3. The third pickup was available on the Gibson ES-250, beginning in 1939. The blade on this pickup had five notches, one in each string space. This pickup had a more compact internal design, with a cobalt steel slug that was small enough to sit directly under the pickup.

===Sound===
Charlie Christian pickups produce a clear sound because of their narrow string-sensing blade, and a strong signal because of their relatively high coil impedance. Uneven magnetic flux within the steel magnets can cause some distortion in the signal. These pickups are relatively sensitive to electromagnetic hum because of their large surface area and lack of shielding.
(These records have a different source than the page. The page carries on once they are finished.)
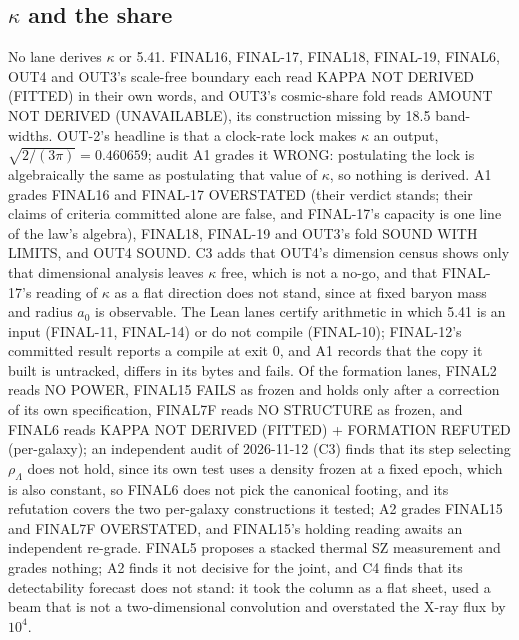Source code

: \documentclass[10pt]{article}
\begin{document}
\subsection{$\kappa$ and the share}
No lane derives $\kappa$ or 5.41. FINAL16, FINAL-17, FINAL18, FINAL-19, FINAL6, OUT4 and OUT3's scale-free boundary each read KAPPA NOT DERIVED (FITTED) in their own words, and OUT3's cosmic-share fold reads AMOUNT NOT DERIVED (UNAVAILABLE), its construction missing by 18.5 band-widths. OUT-2's headline is that a clock-rate lock makes $\kappa$ an output, $\sqrt{2/(3\pi)}=0.460659$; audit A1 grades it WRONG: postulating the lock is algebraically the same as postulating that value of $\kappa$, so nothing is derived. A1 grades FINAL16 and FINAL-17 OVERSTATED (their verdict stands; their claims of criteria committed alone are false, and FINAL-17's capacity is one line of the law's algebra), FINAL18, FINAL-19 and OUT3's fold SOUND WITH LIMITS, and OUT4 SOUND. C3 adds that OUT4's dimension census shows only that dimensional analysis leaves $\kappa$ free, which is not a no-go, and that FINAL-17's reading of $\kappa$ as a flat direction does not stand, since at fixed baryon mass and radius $a_0$ is observable. The Lean lanes certify arithmetic in which 5.41 is an input (FINAL-11, FINAL-14) or do not compile (FINAL-10); FINAL-12's committed result reports a compile at exit 0, and A1 records that the copy it built is untracked, differs in its bytes and fails. Of the formation lanes, FINAL2 reads NO POWER, FINAL15 FAILS as frozen and holds only after a correction of its own specification, FINAL7F reads NO STRUCTURE as frozen, and FINAL6 reads KAPPA NOT DERIVED (FITTED) + FORMATION REFUTED (per-galaxy); an independent audit of 2026-11-12 (C3) finds that its step selecting $\rho_\Lambda$ does not hold, since its own test uses a density frozen at a fixed epoch, which is also constant, so FINAL6 does not pick the canonical footing, and its refutation covers the two per-galaxy constructions it tested; A2 grades FINAL15 and FINAL7F OVERSTATED, and FINAL15's holding reading awaits an independent re-grade. FINAL5 proposes a stacked thermal SZ measurement and grades nothing; A2 finds it not decisive for the joint, and C4 finds that its detectability forecast does not stand: it took the column as a flat sheet, used a beam that is not a two-dimensional convolution and overstated the X-ray flux by $10^4$.
\end{document}
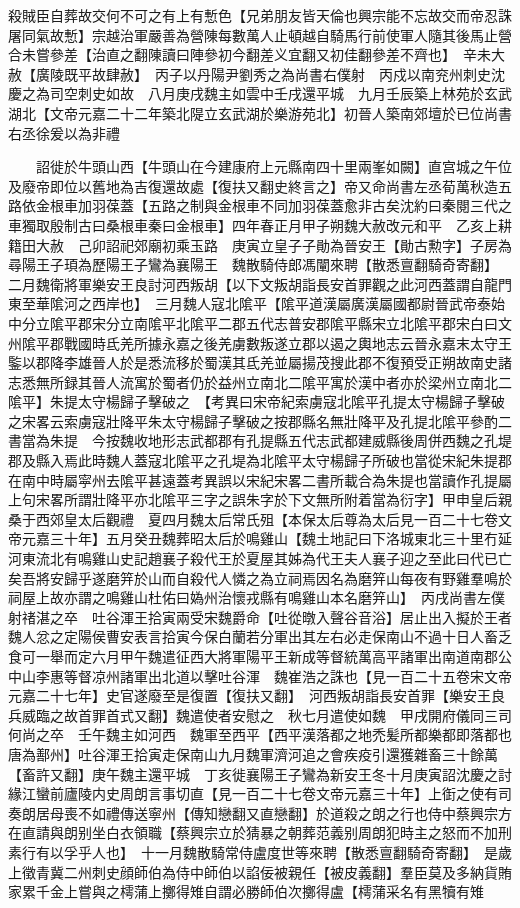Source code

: 殺賊臣自葬故交何不可之有上有慙色【兄弟朋友皆天倫也興宗能不忘故交而帝忍誅屠同氣故慙】宗越治軍嚴善為營陳每數萬人止頓越自騎馬行前使軍人隨其後馬止營合未嘗參差【治直之翻陳讀曰陣參初今翻差义宜翻又初佳翻參差不齊也】　辛未大赦【廣陵既平故肆赦】　丙子以丹陽尹劉秀之為尚書右僕射　丙戍以南兖州刺史沈慶之為司空刺史如故　八月庚戌魏主如雲中壬戌還平城　九月壬辰築上林苑於玄武湖北【文帝元嘉二十二年築北隄立玄武湖於樂游苑北】初晉人築南郊壇於已位尚書右丞徐爰以為非禮

　　詔徙於牛頭山西【牛頭山在今建康府上元縣南四十里兩峯如闕】直宫城之午位及廢帝即位以舊地為吉復還故處【復扶又翻史終言之】帝又命尚書左丞荀萬秋造五路依金根車加羽葆蓋【五路之制與金根車不同加羽葆蓋愈非古矣沈約曰秦閱三代之車獨取殷制古曰桑根車秦曰金根車】四年春正月甲子朔魏大赦改元和平　乙亥上耕籍田大赦　己卯詔祀郊廟初乘玉路　庚寅立皇子子勛為晉安王【勛古勲字】子房為尋陽王子頊為歷陽王子鸞為襄陽王　魏散騎侍郎馮闡來聘【散悉亶翻騎奇寄翻】　二月魏衛將軍樂安王良討河西叛胡【以下文叛胡詣長安首罪觀之此河西蓋謂自龍門東至華隂河之西岸也】　三月魏人寇北隂平【隂平道漢屬廣漢屬國都尉晉武帝泰始中分立隂平郡宋分立南隂平北隂平二郡五代志普安郡隂平縣宋立北隂平郡宋白曰文州隂平郡戰國時氐羌所據永嘉之後羌虜數叛遂立郡以遏之輿地志云晉永嘉末太守王鍳以郡降李雄晉人於是悉流移於蜀漢其氐羌並屬揚茂搜此郡不復預受正朔故南史諸志悉無所録其晉人流寓於蜀者仍於益州立南北二隂平寓於漢中者亦於梁州立南北二隂平】朱提太守楊歸子擊破之　【考異曰宋帝紀索虜寇北隂平孔提太守楊歸子擊破之宋畧云索虜寇壯降平朱太守楊歸子擊破之按郡縣名無壯降平及孔提北隂平參酌二書當為朱提　今按魏收地形志武都郡有孔提縣五代志武都建威縣後周併西魏之孔堤郡及縣入焉此時魏人蓋寇北隂平之孔堤為北隂平太守楊歸子所破也當從宋紀朱提郡在南中時屬寜州去隂平甚遠蓋考異誤以宋紀宋畧二書所載合為朱提也當讀作孔提屬上句宋畧所謂壯降平亦北隂平三字之誤朱字於下文無所附着當為衍字】甲申皇后親桑于西郊皇太后觀禮　夏四月魏太后常氏殂【本保太后尊為太后見一百二十七卷文帝元嘉三十年】五月癸丑魏葬昭太后於鳴雞山【魏土地記曰下洛城東北三十里冇延河東流北有鳴雞山史記趙襄子殺代王於夏屋其姊為代王夫人襄子迎之至此曰代已亡矣吾將安歸乎遂磨笄於山而自殺代人憐之為立祠焉因名為磨笄山每夜有野雞羣鳴於祠屋上故亦謂之鳴雞山杜佑曰媯州治懷戎縣有鳴雞山本名磨笄山】　丙戌尚書左僕射禇湛之卒　吐谷渾王拾寅兩受宋魏爵命【吐從暾入聲谷音浴】居止出入擬於王者魏人忿之定陽侯曹安表言拾寅今保白蘭若分軍出其左右必走保南山不過十日人畜乏食可一舉而定六月甲午魏遣征西大將軍陽平王新成等督統萬高平諸軍出南道南郡公中山李惠等督凉州諸軍出北道以擊吐谷渾　魏崔浩之誅也【見一百二十五卷宋文帝元嘉二十七年】史官遂廢至是復置【復扶又翻】　河西叛胡詣長安首罪【樂安王良兵威臨之故首罪首式又翻】魏遣使者安慰之　秋七月遣使如魏　甲戌開府儀同三司何尚之卒　壬午魏主如河西　魏軍至西平【西平漢落都之地禿髪所都樂都即落都也唐為鄯州】吐谷渾王拾寅走保南山九月魏軍濟河追之會疾疫引還獲雜畜三十餘萬【畜許又翻】庚午魏主還平城　丁亥徙襄陽王子鸞為新安王冬十月庚寅詔沈慶之討緣江蠻前廬陵内史周朗言事切直【見一百二十七卷文帝元嘉三十年】上衘之使有司奏朗居母喪不如禮傳送寧州【傳知戀翻又直戀翻】於道殺之朗之行也侍中蔡興宗方在直請與朗别坐白衣領職【蔡興宗立於猜暴之朝葬范義别周朗犯時主之怒而不加刑素行有以孚乎人也】　十一月魏散騎常侍盧度世等來聘【散悉亶翻騎奇寄翻】　是歲上徵青冀二州刺史顔師伯為侍中師伯以諂佞被親任【被皮義翻】羣臣莫及多納貨賄家累千金上嘗與之樗蒲上擲得雉自謂必勝師伯次擲得盧【樗蒲采名有黑犢有雉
In a c. 1990s article discussing the sound and history of the Charlie Christian pickup, vintage guitar dealer Phil Emerson wrote:

"Have you noticed how profound the influence that the old Gibson Charlie Christian bar magnet pickup has had on tone? It is a pickup that is instantly identifiable when heard. Everybody (including me) just goes crazy for that light, but dark, warm but steely, hot but mellow tone. Warm — but clean, punchy — but transparent, it's all the above and more. Isn't it curious that the greatest sounding jazz guitar pickup was developed at the very beginning of electric guitar evolution, and was in existence before 99% of the rest of electric guitars and pickups were even developed!"

Largely due to the influence of Charlie Christian himself, numerous 20th century guitarists performed and recorded using instruments equipped with versions of the Charlie Christian pickup. These include the following: T-Bone Walker, Tiny Grimes, Oscar Moore, Barney Kessel, Alvino Rey, Jimmy Raney, Rene’ Thomas, Jimmy Gourley, Tal Farlow, Tony Mottola, Mary Osborne, Barry Galbraith, Elek Bacsik, Dennis Budimir, Dave Barbour, Eddie Duran, Hank Garland, Kenny Burrell, Louis Stewart.